> _Your instructions_
Your reply should be made up of every line in the records below that holds the string "from".

> _Records to use_
········

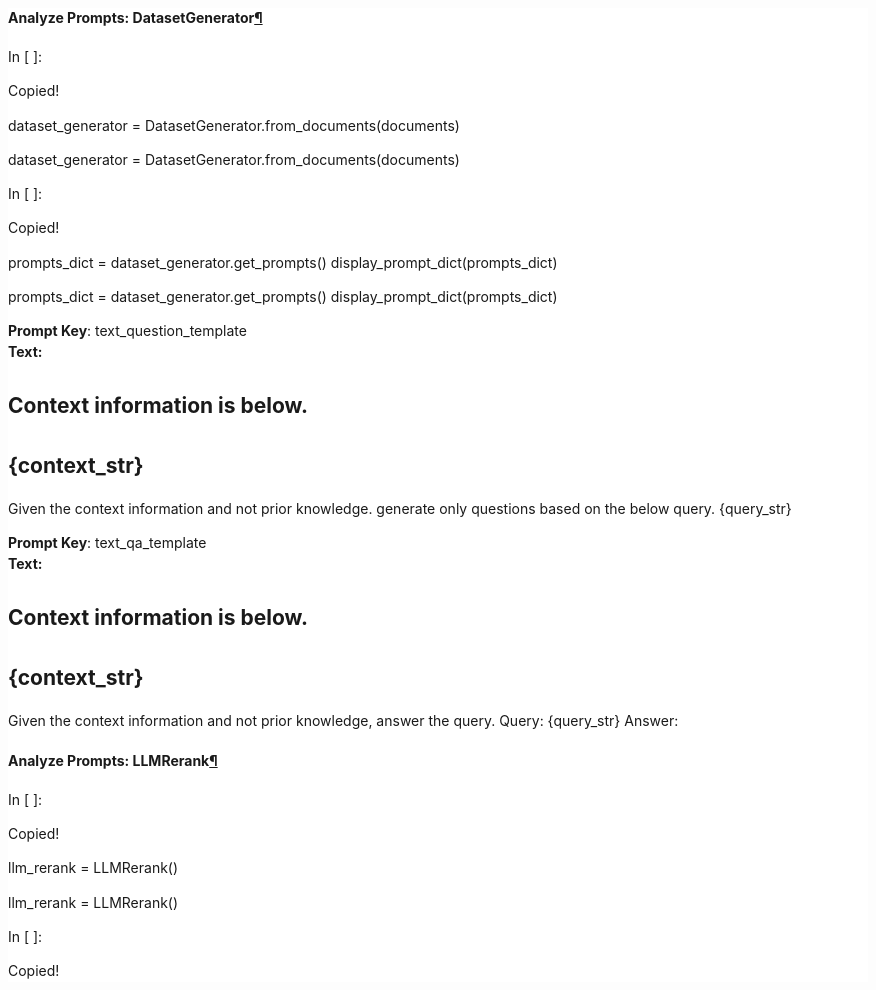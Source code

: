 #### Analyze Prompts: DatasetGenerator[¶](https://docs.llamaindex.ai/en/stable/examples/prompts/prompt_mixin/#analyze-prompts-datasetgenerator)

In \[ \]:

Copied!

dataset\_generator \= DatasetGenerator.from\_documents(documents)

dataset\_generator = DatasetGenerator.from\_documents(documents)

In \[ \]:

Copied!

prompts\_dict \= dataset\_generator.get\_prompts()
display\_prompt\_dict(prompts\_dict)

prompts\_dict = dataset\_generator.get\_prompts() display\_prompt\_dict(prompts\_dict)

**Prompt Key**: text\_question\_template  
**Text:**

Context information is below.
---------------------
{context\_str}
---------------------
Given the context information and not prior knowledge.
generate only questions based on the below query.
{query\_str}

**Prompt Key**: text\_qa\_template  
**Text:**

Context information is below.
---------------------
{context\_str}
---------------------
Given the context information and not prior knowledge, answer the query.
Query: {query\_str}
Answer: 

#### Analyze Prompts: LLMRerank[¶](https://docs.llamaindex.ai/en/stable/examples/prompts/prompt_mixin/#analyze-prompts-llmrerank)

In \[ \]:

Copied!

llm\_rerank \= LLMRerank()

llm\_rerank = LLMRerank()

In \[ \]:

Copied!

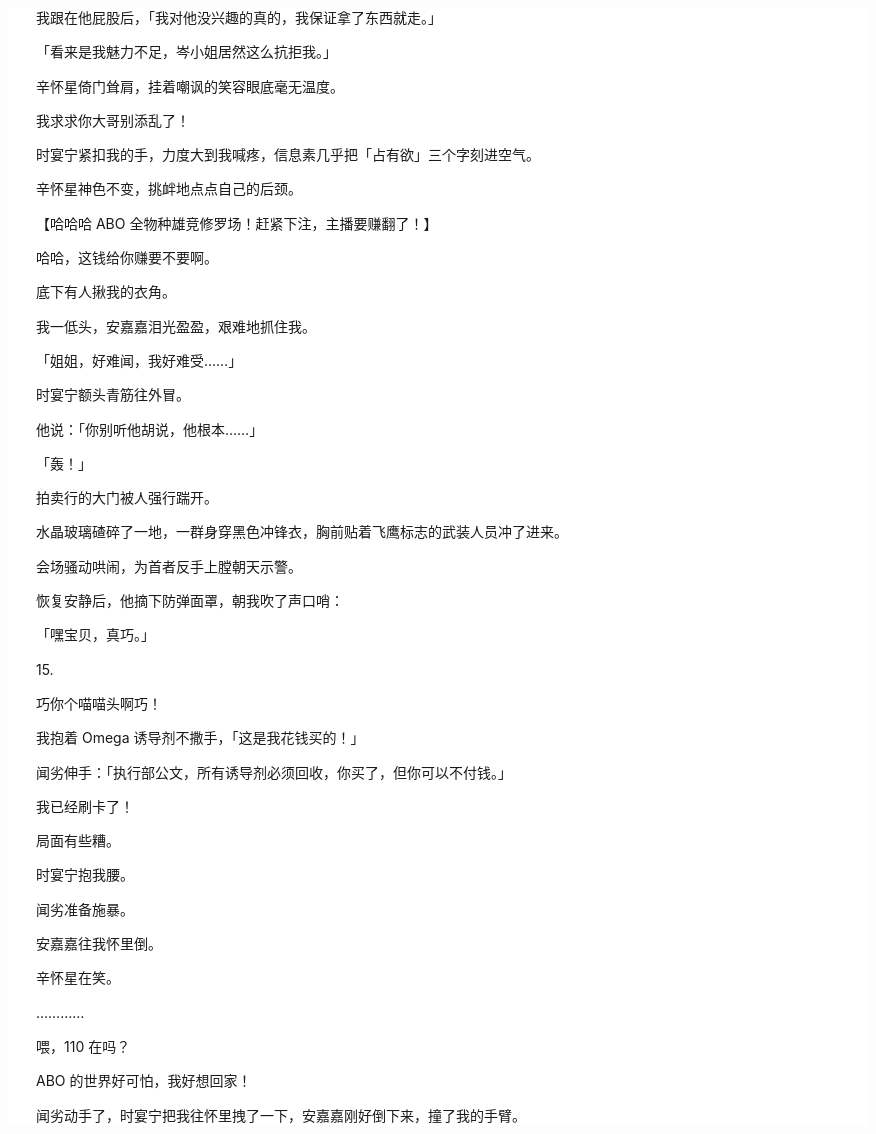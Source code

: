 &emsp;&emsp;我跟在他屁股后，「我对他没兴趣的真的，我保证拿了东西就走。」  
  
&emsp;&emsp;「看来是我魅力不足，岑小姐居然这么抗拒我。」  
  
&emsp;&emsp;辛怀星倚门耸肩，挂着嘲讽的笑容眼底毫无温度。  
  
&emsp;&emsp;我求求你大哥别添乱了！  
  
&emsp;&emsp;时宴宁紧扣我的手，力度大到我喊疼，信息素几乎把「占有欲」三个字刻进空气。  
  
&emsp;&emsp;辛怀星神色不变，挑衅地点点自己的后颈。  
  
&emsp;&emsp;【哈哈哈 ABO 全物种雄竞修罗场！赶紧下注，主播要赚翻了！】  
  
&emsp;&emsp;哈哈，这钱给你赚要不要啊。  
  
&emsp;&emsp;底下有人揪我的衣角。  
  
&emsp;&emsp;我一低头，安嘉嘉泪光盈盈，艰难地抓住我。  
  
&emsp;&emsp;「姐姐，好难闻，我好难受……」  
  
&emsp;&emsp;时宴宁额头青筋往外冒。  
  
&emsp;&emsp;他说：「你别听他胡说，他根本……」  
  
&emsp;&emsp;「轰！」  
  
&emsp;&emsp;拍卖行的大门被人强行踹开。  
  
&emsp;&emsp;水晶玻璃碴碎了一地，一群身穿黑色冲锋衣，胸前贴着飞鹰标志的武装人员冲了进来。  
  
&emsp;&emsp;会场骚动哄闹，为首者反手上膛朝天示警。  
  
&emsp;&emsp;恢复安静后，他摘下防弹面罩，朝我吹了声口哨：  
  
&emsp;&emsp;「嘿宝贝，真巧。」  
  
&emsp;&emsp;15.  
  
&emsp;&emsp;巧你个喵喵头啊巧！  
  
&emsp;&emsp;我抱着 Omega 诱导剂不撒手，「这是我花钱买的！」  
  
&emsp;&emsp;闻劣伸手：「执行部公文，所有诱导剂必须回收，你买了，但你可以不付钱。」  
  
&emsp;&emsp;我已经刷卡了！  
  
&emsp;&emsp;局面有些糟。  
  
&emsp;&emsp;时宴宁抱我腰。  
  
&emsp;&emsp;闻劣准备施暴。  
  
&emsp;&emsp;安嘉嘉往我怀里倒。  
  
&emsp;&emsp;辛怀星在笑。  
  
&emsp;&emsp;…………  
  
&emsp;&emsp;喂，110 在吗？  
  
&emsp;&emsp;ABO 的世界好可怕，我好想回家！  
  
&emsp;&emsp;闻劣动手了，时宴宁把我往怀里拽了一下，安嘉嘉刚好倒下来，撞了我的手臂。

········

> _Answer box_
dataset\_generator \= DatasetGenerator.from\_documents(documents)
dataset\_generator = DatasetGenerator.from\_documents(documents)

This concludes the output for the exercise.